I am trying to read in the following file, and am having problems reading in the csv. The CSV file contains a lot of information at the top of the file prior to the header of the data. I have tried skiprows, and content to skip the stuff at the top of the file but it is not working.
Could someone offer a suggestion on how to read in this file?
Current program
import urllib
import pandas as pd
import StringIO
import datetime
import sys
if sys.version_info[0] < 3:
from StringIO import StringIO as stio
else:
from io import StringIO as stio
myfile=[]
dls "http://www.spdrgoldshares.com/assets/dynamic/GLD/GLD_US_archive_EN.csv"
f = urllib.urlopen(dls)
myfile += f.readline()
TESTDATA=stio(myfile)
daily_prices = pd.read_csv(TESTDATA, sep=",", header=None, skiprows=13,
names=["Date", "GLD Close", "LBMA Gold Price", "NAV per GLD in Gold",
"NAV/share at 10.30 a.m. NYT", "Indicative Price of GLD at 4.15 p.m. NYT",\
"Mid point of bid/ask spread at 4.15 p.m. NYT","Premium/Discount of GLD mid
point v Indicative Value of GLD at 4.15 p.m. NYT",\
"Daily Share Volume","Total Net Asset Value Ounces in the Trust as at 4.15
p.m. NYT", "Total Net Asset Value Tonnes in the Trust as at 4.15 p.m. NYT",
"Total Net Asset Value in the Trust"])
Prior to table header on csv the following information is included on the file. I tried using skip rows, and content, but both did not work.
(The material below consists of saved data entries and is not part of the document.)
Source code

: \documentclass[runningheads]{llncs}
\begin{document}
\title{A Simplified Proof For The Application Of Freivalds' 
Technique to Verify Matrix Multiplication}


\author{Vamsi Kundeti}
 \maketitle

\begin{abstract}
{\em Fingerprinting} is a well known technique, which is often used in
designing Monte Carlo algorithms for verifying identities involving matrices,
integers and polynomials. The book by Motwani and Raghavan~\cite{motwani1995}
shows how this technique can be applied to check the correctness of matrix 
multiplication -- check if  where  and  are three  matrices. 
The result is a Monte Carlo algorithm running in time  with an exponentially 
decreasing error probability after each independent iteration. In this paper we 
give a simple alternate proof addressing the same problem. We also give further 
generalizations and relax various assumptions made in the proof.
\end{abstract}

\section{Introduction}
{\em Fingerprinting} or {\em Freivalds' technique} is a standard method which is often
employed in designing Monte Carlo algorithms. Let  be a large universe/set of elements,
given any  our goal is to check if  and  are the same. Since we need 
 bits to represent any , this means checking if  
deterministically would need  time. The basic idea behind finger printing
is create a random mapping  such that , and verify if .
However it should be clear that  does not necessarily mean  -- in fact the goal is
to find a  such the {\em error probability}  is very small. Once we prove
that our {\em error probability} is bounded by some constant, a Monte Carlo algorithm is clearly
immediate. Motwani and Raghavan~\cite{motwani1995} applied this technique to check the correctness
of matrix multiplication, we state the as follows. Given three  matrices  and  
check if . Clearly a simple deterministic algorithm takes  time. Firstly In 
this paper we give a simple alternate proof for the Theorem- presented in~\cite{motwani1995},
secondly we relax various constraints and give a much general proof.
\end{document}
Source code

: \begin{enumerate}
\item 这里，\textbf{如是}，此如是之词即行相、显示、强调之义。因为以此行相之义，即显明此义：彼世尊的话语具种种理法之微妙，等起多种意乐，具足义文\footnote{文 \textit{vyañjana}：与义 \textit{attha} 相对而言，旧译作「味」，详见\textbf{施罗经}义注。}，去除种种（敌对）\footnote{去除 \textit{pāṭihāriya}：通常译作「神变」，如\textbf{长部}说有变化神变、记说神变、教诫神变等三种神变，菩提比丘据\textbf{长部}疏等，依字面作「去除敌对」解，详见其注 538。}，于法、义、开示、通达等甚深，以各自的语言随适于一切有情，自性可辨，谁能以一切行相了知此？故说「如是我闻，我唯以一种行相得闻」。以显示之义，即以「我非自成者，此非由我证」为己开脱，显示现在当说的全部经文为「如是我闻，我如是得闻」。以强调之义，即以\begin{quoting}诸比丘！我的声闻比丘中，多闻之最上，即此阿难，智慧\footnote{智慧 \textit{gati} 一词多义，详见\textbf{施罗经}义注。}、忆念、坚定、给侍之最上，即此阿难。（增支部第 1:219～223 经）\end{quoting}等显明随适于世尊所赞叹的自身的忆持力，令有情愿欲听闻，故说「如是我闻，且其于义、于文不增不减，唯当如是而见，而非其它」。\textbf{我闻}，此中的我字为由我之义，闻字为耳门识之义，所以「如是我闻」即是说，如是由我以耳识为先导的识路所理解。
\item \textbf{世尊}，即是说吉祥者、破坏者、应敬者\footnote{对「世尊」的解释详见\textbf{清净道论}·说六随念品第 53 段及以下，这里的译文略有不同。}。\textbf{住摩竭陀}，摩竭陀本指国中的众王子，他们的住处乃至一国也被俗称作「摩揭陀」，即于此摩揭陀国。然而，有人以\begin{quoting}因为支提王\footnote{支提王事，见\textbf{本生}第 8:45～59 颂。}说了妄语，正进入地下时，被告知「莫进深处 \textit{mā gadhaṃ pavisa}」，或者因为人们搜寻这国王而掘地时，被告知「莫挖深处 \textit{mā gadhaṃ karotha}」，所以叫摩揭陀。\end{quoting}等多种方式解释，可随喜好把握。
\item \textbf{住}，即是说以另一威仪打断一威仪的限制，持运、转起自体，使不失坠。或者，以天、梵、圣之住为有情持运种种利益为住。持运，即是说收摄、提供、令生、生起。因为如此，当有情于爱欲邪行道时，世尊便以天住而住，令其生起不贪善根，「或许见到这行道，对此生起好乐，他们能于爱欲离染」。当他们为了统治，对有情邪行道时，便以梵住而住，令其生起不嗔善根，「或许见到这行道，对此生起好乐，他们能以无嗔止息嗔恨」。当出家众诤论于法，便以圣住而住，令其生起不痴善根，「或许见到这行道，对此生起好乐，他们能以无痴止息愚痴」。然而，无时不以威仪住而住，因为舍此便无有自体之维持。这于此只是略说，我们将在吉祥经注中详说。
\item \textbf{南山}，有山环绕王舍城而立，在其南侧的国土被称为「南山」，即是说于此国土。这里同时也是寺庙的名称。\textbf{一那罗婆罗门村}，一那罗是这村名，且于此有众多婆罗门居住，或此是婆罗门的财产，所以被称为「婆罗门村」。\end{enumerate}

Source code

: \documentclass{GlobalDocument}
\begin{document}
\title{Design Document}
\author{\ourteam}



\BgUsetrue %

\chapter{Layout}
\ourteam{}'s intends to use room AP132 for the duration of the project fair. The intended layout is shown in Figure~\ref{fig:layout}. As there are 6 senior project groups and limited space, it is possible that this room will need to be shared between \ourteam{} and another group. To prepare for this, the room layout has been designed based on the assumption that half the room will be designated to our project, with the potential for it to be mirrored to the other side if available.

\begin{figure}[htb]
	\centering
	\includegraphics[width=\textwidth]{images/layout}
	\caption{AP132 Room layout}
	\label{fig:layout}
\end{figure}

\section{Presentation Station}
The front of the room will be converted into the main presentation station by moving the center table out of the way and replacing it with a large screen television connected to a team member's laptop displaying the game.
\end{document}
SPDR Gold Shares (New York Stock Exchange Arca),
"The "SPDR" trademark is used under license from The McGraw-Hill Companies, Inc. ("McGraw-Hill"). No financial product offered by SPDR" Gold Trust, or its affiliates is sponsored, endorsed, sold or promoted by McGraw-Hill."
"Note: This document is for information purposes only and is subject to change without notice. No part of this document may be reproduced in any manner without the written permission of SPDR Gold Shares spdrgoldshares@ssga.com. Under no circumstances should it be used or considered as an offer to sell or a solicitation of any offer to buy the securities or other instruments mentioned in it"
"Note: SPDR Gold Shares does not represent that this information is accurate or complete and it should not be relied upon as such. SPDR Gold Shares is not responsible for any loss, damage, expense or claim, howsoever arising, suffered as a result of reliance on the data contained within this file."
"Note: On dates where the LBMA Gold Price is not published the most recently available LBMA Gold Price is used."
"*Note: Since March 20, 2015, the Trust has been using the LBMA Gold Price PM as the price of gold in determining the value of the Trust's gold. Before that date, the Trust used the London PM Fix, which was discontinued on March 19, 2015. All references to LBMA gold price have been provided for informational purposes only. ICE benchmark administration limited accepts no liability or responsibility for the accuracy of the prices or the underlying product to which the prices may be referenced."